A reportagem revela que a AstraZeneca impôs uma série de condições para a produção de uma eventual vacina contra a Covid-19 no país. O Ministério da Saúde prevê um repasse de R$ 522,1 milhões para a reforma da estrutura de Bio-Manguinhos, unidade da Fiocruz produtora de imunobiológicos. E R$ 1,3 bilhão cobrirá despesas referentes a pagamentos previstos no contrato de Encomenda Tecnológica. Os valores contemplam a finalização da vacina.
O jornalista Jamil Chade, do portal ‘Uol’, também teve acesso a trechos do memorando. Segundo ele, fica claramente estabelecido no documento que a produção realizada pela Fiocruz só poderia atender ao mercado doméstico brasileiro, sem a possibilidade de uma eventual exportação dos produtos.
Além disso, o memorando prevê que toda a propriedade intelectual do imunizante permanecerá com a farmacêutica britânica, e que um acordo ainda estabeleceria o pagamento de royalties. O documento também determina que se a vacina não der resultados, não haverá reembolso.
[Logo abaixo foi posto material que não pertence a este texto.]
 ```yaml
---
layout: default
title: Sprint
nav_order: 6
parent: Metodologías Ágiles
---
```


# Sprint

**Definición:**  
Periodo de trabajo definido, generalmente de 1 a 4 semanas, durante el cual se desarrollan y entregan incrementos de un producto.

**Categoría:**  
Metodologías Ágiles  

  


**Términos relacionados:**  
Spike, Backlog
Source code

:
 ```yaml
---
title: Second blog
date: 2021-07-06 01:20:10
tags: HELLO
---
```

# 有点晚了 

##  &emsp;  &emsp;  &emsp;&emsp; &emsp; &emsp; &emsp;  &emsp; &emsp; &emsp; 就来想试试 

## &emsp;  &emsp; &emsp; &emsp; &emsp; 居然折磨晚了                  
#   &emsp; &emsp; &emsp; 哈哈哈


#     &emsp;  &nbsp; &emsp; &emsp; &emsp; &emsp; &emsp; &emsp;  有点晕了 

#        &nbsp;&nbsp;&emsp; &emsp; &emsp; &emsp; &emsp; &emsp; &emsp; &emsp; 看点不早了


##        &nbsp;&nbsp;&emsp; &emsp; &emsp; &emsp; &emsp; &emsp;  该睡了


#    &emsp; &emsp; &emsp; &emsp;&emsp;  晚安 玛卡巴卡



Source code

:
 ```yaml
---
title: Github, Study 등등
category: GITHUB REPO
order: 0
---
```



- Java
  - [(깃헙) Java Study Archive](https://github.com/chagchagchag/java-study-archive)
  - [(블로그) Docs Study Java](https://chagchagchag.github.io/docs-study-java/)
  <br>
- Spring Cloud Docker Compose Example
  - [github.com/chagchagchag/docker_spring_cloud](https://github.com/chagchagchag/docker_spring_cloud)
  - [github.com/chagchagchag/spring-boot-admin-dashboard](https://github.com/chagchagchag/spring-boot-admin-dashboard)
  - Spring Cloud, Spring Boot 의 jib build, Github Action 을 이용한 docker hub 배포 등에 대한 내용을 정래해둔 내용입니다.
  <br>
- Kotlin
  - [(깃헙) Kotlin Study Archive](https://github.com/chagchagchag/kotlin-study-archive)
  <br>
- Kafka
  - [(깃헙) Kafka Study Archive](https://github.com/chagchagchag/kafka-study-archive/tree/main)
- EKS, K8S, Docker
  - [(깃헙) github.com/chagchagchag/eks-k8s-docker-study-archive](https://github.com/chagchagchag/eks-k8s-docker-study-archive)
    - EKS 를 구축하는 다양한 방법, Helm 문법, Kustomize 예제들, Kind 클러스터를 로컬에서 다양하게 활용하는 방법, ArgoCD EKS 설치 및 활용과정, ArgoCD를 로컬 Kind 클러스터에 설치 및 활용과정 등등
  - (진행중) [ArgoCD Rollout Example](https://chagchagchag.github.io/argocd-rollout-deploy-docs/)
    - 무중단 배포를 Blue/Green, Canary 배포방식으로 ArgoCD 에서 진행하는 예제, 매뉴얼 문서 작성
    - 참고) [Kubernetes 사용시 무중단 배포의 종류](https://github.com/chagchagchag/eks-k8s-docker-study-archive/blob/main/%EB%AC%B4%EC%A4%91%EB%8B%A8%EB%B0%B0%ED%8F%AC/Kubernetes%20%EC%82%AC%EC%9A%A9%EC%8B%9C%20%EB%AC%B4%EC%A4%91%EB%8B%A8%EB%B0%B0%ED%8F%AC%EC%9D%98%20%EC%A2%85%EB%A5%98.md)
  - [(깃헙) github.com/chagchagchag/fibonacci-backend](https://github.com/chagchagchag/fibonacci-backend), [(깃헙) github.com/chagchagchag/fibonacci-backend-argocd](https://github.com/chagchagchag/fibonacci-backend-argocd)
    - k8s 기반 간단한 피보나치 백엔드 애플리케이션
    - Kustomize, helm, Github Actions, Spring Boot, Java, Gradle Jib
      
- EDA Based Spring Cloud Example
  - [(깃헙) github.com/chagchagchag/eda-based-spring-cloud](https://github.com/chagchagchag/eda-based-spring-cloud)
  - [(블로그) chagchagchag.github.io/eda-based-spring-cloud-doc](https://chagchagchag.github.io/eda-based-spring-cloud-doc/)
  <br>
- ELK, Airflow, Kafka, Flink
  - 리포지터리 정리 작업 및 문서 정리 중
Segundo a reportagem do ‘Financial Times’, apesar de a AstraZeneca ter prometido não lucrar com o possível imunizante “durante a pandemia”, ela tem o direito de determinar uma data final para o surto. O acordo para a produção de pelo menos 100 milhões de doses da vacina define que o “Período de Pandemia” acabaria em 1º de julho de 2021 e poderia ser estendido apenas se a empresa, “agindo de boa-fé, considerar que a pandemia de SARS-COV-2 não acabou”.
Com base em declarações anteriores de Pascal Soriot, diretor-executivo da AstraZeneca, vários fatores poderiam influenciar na decisão da companhia para determinar quando seria o fim da pandemia. Essa postura tem reflexos no preço, pois muitas companhias alegam que o fornecimento de doses a preço de custo só seria possível enquanto a pandemia durar, e que os valores terão de ser renegociados depois.
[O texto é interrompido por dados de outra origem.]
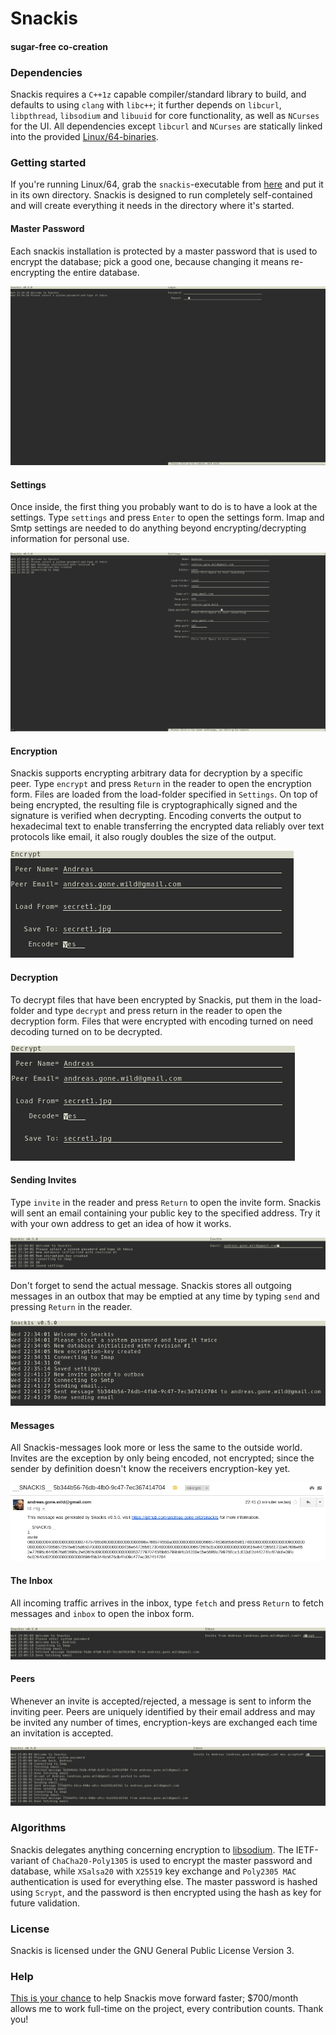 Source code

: # Snackis
#### sugar-free co-creation

### Dependencies
Snackis requires a ```C++1z``` capable compiler/standard library to build, and defaults to using ```clang``` with ```libc++```; it further depends on ```libcurl```, ```libpthread```, ```libsodium``` and ```libuuid``` for core functionality, as well as ```NCurses``` for the UI. All dependencies except ```libcurl``` and ```NCurses``` are statically linked into the provided [Linux/64-binaries](https://github.com/andreas-gone-wild/snackis/tree/master/dist).

### Getting started
If you're running Linux/64, grab the ```snackis```-executable from [here](https://github.com/andreas-gone-wild/snackis/tree/master/dist) and put it in its own directory. Snackis is designed to run completely self-contained and will create everything it needs in the directory where it's started.

#### Master Password
Each snackis installation is protected by a master password that is used to encrypt the database; pick a good one, because changing it means re-encrypting the entire database.

![login example](images/login.png?raw=true)

#### Settings
Once inside, the first thing you probably want to do is to have a look at the settings. Type ```settings``` and press ```Enter``` to open the settings form. Imap and Smtp settings are needed to do anything beyond encrypting/decrypting information for personal use.

![settings example](images/settings.png?raw=true)

#### Encryption
Snackis supports encrypting arbitrary data for decryption by a specific peer. Type ```encrypt``` and press ```Return``` in the reader to open the encryption form. Files are loaded from the load-folder specified in ```Settings```. On top of being encrypted, the resulting file is cryptographically signed and the signature is verified when decrypting. Encoding converts the output to hexadecimal text to enable transferring the encrypted data reliably over text protocols like email, it also rougly doubles the size of the output.

![encrypt example](images/encrypt.png?raw=true)

#### Decryption
To decrypt files that have been encrypted by Snackis, put them in the load-folder and type ```decrypt``` and press return in the reader to open the decryption form. Files that were encrypted with encoding turned on need decoding turned on to be decrypted.

![decrypt example](images/decrypt.png?raw=true)

#### Sending Invites
Type ```invite``` in the reader and press ```Return``` to open the invite form. Snackis will sent an email containing your public key to the specified address. Try it with your own address to get an idea of how it works.

![invite example](images/invite.png?raw=true)

Don't forget to send the actual message. Snackis stores all outgoing messages in an outbox that may be emptied at any time by typing ```send``` and pressing ```Return``` in the reader.

![send example](images/send.png?raw=true)

#### Messages
All Snackis-messages look more or less the same to the outside world. Invites are the exception by only being encoded, not encrypted; since the sender by definition doesn't know the receivers encryption-key yet.

![message example](images/message.png?raw=true)

#### The Inbox
All incoming traffic arrives in the inbox, type ```fetch``` and press ```Return``` to fetch messages and ```inbox``` to open the inbox form.

![inbox example](images/inbox.png?raw=true)

#### Peers
Whenever an invite is accepted/rejected, a message is sent to inform the inviting peer. Peers are uniquely identified by their email address and may be invited any number of times, encryption-keys are exchanged each time an invitation is accepted.

![accept example](images/accept.png?raw=true)

### Algorithms
Snackis delegates anything concerning encryption to [libsodium](https://github.com/jedisct1/libsodium). The IETF-variant of ```ChaCha20-Poly1305``` is used to encrypt the master password and database, while ```XSalsa20``` with ```X25519``` key exchange and ```Poly2305 MAC``` authentication is used for everything else. The master password is hashed using ```Scrypt```, and the password is then encrypted using the hash as key for future validation.

### License
Snackis is licensed under the GNU General Public License Version 3.

### Help
[This is your chance](https://www.paypal.me/c4life) to help Snackis move forward faster; $700/month allows me to work full-time on the project, every contribution counts. Thank you!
O custo futuro de uma eventual vacina é uma questão controversa, já que diversas farmacêuticas, entre elas a AstraZeneca, receberam milhões de dólares de recursos públicos em incentivos para acelerar o seu desenvolvimento. Algumas companhias disseram que só poderiam produzir uma vacina se obtivessem lucro com a mesma, enquanto outras, como a AstraZeneca e a Johnson & Johnson, aceitaram fornecer doses a preço de custo enquanto a pandemia durar.
O ‘Financial Times’ questionou a AstraZeneca a respeito de sua definição de “Período Pandêmico” e sobre o acordo com a Fiocruz, mas empresa não quis comentar.
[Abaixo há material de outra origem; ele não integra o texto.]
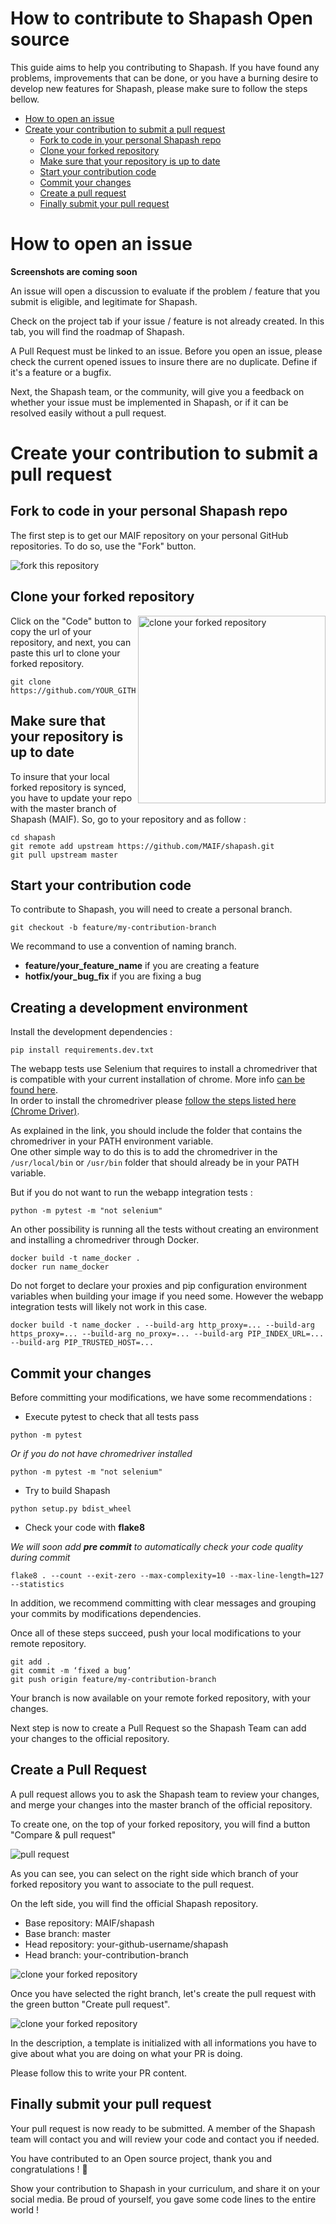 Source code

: # How to contribute to Shapash Open source

This guide aims to help you contributing to Shapash. If you have found any problems, improvements that can be done, or you have a burning desire to develop new features for Shapash, please make sure to follow the steps bellow.

- [How to open an issue](#how-to-open-an-issue)
- [Create your contribution to submit a pull request](#create-your-contribution-to-submit-a-pull-request)
    - [Fork to code in your personal Shapash repo](#fork-to-code-in-your-personal-shapash-repo)
    - [Clone your forked repository](#clone-your-forked-repository)
    - [Make sure that your repository is up to date](#make-sure-that-your-repository-is-up-to-date)
    - [Start your contribution code](#start-your-contribution-code)
    - [Commit your changes](#commit-your-changes)
    - [Create a pull request](#create-a-pull-request)
    - [Finally submit your pull request](#finally-submit-your-pull-request)

# How to open an issue

**Screenshots are coming soon**

An issue will open a discussion to evaluate if the problem / feature that you submit is eligible, and legitimate for Shapash.

Check on the project tab if your issue / feature is not already created. In this tab, you will find the roadmap of Shapash.

A Pull Request must be linked to an issue.
Before you open an issue, please check the current opened issues to insure there are no duplicate. Define if it's a feature or a bugfix.

Next, the Shapash team, or the community, will give you a feedback on whether your issue must be implemented in Shapash, or if it can be resolved easily without a pull request.

# Create your contribution to submit a pull request
## Fork to code in your personal Shapash repo

The first step is to get our MAIF repository on your personal GitHub repositories. To do so, use the "Fork" button.

<img src="https://raw.githubusercontent.com/MAIF/shapash/master/docs/assets/images/contributing/shapash-fork.png" alt="fork this repository" />

## Clone your forked repository

<img align="right" width="300" src="https://raw.githubusercontent.com/MAIF/shapash/master/docs/assets/images/contributing/shapash-clone.png" alt="clone your forked repository" />

Click on the "Code" button to copy the url of your repository, and next, you can paste this url to clone your forked repository.

```
git clone https://github.com/YOUR_GITHUB_PROFILE/shapash.git
```

## Make sure that your repository is up to date

To insure that your local forked repository is synced, you have to update your repo with the master branch of Shapash (MAIF). So, go to your repository and as follow :

```
cd shapash
git remote add upstream https://github.com/MAIF/shapash.git
git pull upstream master
```

## Start your contribution code

To contribute to Shapash, you will need to create a personal branch.
```
git checkout -b feature/my-contribution-branch
```
We recommand to use a convention of naming branch. 
- **feature/your_feature_name** if you are creating a feature
- **hotfix/your_bug_fix** if you are fixing a bug


## Creating a development environment
Install the development dependencies :
```
pip install requirements.dev.txt
```
The webapp tests use Selenium that requires to install a chromedriver that is compatible with your current installation of chrome.
More info [can be found here](https://dash.plotly.com/testing).  
In order to install the chromedriver please [follow the steps listed here (Chrome Driver)](https://chromedriver.chromium.org/getting-started).

As explained in the link, you should include the folder that contains the chromedriver in your PATH environment variable.  
One other simple way to do this is to add the chromedriver in the `/usr/local/bin` or `/usr/bin` folder that should already be in your PATH variable. 

But if you do not want to run the webapp integration tests :
```
python -m pytest -m "not selenium"
```

An other possibility is running all the tests without creating an environment and installing a chromedriver through Docker. 
```
docker build -t name_docker .
docker run name_docker
```
Do not forget to declare your proxies and pip configuration environment variables when building your image if you need some. 
However the webapp integration tests will likely not work in this case.
```
docker build -t name_docker . --build-arg http_proxy=... --build-arg https_proxy=... --build-arg no_proxy=... --build-arg PIP_INDEX_URL=... --build-arg PIP_TRUSTED_HOST=...
```


## Commit your changes

Before committing your modifications, we have some recommendations :

- Execute pytest to check that all tests pass
```
python -m pytest
```
*Or if you do not have chromedriver installed*
```
python -m pytest -m "not selenium"
```
- Try to build Shapash 
```
python setup.py bdist_wheel
```
- Check your code with **flake8**

*We will soon add **pre commit** to automatically check your code quality during commit*

```
flake8 . --count --exit-zero --max-complexity=10 --max-line-length=127 --statistics
```
In addition, we recommend committing with clear messages and grouping your commits by modifications dependencies.

Once all of these steps succeed, push your local modifications to your remote repository.

```
git add .
git commit -m ‘fixed a bug’
git push origin feature/my-contribution-branch
```

Your branch is now available on your remote forked repository, with your changes. 

Next step is now to create a Pull Request so the Shapash Team can add your changes to the official repository.

## Create a Pull Request


A pull request allows you to ask the Shapash team to review your changes, and merge your changes into the master branch of the official repository.

To create one, on the top of your forked repository, you will find a button "Compare & pull request"

<img src="https://raw.githubusercontent.com/MAIF/shapash/master/docs/assets/images/contributing/shapash-compare-pr.png" alt="pull request" />

As you can see, you can select on the right side which branch of your forked repository you want to associate to the pull request. 

On the left side, you will find the official Shapash repository.

- Base repository: MAIF/shapash
- Base branch: master
- Head repository: your-github-username/shapash
- Head branch: your-contribution-branch

<img src="https://raw.githubusercontent.com/MAIF/shapash/master/docs/assets/images/contributing/shapash-pr-branch.png" alt="clone your forked repository" />

Once you have selected the right branch, let's create the pull request with the green button "Create pull request".

<img src="https://raw.githubusercontent.com/MAIF/shapash/master/docs/assets/images/contributing/shapash-pr-description.png" alt="clone your forked repository" />

In the description, a template is initialized with all informations you have to give about what you are doing on what your PR is doing.

Please follow this to write your PR content.


## Finally submit your pull request

Your pull request is now ready to be submitted. A member of the Shapash team will contact you and will review your code and contact you if needed.

You have contributed to an Open source project, thank you and congratulations ! 🥳

Show your contribution to Shapash in your curriculum, and share it on your social media. Be proud of yourself, you gave some code lines to the entire world !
“Desde o início, a abordagem da AstraZeneca tem sido tratar o desenvolvimento da vacina como uma resposta a uma emergência global de saúde pública, não uma oportunidade comercial. Continuamos a operar com esse espírito público e buscaremos orientação especializada, inclusive de organizações globais, para saber quando podemos dizer que a pandemia já passou”, disse a companhia em nota.
Vacina chinesa em banho maria
Enquanto cede às exigências da fabricante da chamada “vacina de Oxford”, a preferida de Bolsonaro, o ministro da Saúde, general Eduardo Pazuello, protela decisão sobre a compra da única das 13 vacinas desenvolvidas por chineses que tem acordo para distribuição no Brasil: a CoronaVac, do laboratório Sinovac Biotech.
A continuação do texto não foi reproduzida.